What to do: The records below should be set down in full, please, without any change.

Records for this task:

-- Opening Marker --

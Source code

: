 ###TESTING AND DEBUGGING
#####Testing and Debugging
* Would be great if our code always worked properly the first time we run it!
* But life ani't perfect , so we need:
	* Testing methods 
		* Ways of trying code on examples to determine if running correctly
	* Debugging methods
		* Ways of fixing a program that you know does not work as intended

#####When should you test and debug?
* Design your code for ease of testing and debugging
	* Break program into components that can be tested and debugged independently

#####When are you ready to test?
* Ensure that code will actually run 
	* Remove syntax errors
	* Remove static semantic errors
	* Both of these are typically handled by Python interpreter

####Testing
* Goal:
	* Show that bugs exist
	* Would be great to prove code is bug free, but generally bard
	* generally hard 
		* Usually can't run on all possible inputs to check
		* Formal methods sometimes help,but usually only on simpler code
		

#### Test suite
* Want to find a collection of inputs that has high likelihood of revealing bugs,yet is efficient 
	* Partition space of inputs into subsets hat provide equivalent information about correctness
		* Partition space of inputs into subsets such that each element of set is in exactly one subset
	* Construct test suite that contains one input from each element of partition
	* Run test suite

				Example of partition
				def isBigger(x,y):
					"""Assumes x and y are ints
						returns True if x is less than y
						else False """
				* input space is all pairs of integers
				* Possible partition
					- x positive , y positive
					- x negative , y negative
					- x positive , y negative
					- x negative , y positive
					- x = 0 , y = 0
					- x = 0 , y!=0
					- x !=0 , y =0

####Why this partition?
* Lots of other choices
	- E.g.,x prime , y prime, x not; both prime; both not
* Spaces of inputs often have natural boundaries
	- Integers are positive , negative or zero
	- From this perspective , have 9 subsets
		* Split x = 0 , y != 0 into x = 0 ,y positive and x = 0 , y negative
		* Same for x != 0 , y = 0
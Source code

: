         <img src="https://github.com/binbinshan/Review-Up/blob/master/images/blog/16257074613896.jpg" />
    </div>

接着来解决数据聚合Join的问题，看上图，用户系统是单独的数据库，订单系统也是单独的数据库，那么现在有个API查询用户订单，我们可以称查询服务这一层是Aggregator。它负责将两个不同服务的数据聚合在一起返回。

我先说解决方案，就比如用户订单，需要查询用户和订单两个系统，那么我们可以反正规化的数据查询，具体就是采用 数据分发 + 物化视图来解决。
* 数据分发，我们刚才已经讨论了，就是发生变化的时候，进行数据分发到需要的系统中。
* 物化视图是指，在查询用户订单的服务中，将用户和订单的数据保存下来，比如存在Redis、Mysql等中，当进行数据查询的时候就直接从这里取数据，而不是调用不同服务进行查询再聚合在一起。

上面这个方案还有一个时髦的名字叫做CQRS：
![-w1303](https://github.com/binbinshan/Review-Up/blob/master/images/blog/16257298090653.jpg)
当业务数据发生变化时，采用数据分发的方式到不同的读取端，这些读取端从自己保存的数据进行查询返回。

-- Closing Marker --

Worked solution:
Source code

: ###TESTING AND DEBUGGING
#####Testing and Debugging
* Would be great if our code always worked properly the first time we run it!
* But life ani't perfect , so we need:
	* Testing methods 
		* Ways of trying code on examples to determine if running correctly
	* Debugging methods
		* Ways of fixing a program that you know does not work as intended

#####When should you test and debug?
* Design your code for ease of testing and debugging
	* Break program into components that can be tested and debugged independently

#####When are you ready to test?
* Ensure that code will actually run 
	* Remove syntax errors
	* Remove static semantic errors
	* Both of these are typically handled by Python interpreter

####Testing
* Goal:
	* Show that bugs exist
	* Would be great to prove code is bug free, but generally bard
	* generally hard 
		* Usually can't run on all possible inputs to check
		* Formal methods sometimes help,but usually only on simpler code
		

#### Test suite
* Want to find a collection of inputs that has high likelihood of revealing bugs,yet is efficient 
	* Partition space of inputs into subsets hat provide equivalent information about correctness
		* Partition space of inputs into subsets such that each element of set is in exactly one subset
	* Construct test suite that contains one input from each element of partition
	* Run test suite

				Example of partition
				def isBigger(x,y):
					"""Assumes x and y are ints
						returns True if x is less than y
						else False """
				* input space is all pairs of integers
				* Possible partition
					- x positive , y positive
					- x negative , y negative
					- x positive , y negative
					- x negative , y positive
					- x = 0 , y = 0
					- x = 0 , y!=0
					- x !=0 , y =0

####Why this partition?
* Lots of other choices
	- E.g.,x prime , y prime, x not; both prime; both not
* Spaces of inputs often have natural boundaries
	- Integers are positive , negative or zero
	- From this perspective , have 9 subsets
		* Split x = 0 , y != 0 into x = 0 ,y positive and x = 0 , y negative
		* Same for x != 0 , y = 0
Source code

:         <img src="https://github.com/binbinshan/Review-Up/blob/master/images/blog/16257074613896.jpg" />
    </div>

接着来解决数据聚合Join的问题，看上图，用户系统是单独的数据库，订单系统也是单独的数据库，那么现在有个API查询用户订单，我们可以称查询服务这一层是Aggregator。它负责将两个不同服务的数据聚合在一起返回。

我先说解决方案，就比如用户订单，需要查询用户和订单两个系统，那么我们可以反正规化的数据查询，具体就是采用 数据分发 + 物化视图来解决。
* 数据分发，我们刚才已经讨论了，就是发生变化的时候，进行数据分发到需要的系统中。
* 物化视图是指，在查询用户订单的服务中，将用户和订单的数据保存下来，比如存在Redis、Mysql等中，当进行数据查询的时候就直接从这里取数据，而不是调用不同服务进行查询再聚合在一起。

上面这个方案还有一个时髦的名字叫做CQRS：
![-w1303](https://github.com/binbinshan/Review-Up/blob/master/images/blog/16257298090653.jpg)
当业务数据发生变化时，采用数据分发的方式到不同的读取端，这些读取端从自己保存的数据进行查询返回。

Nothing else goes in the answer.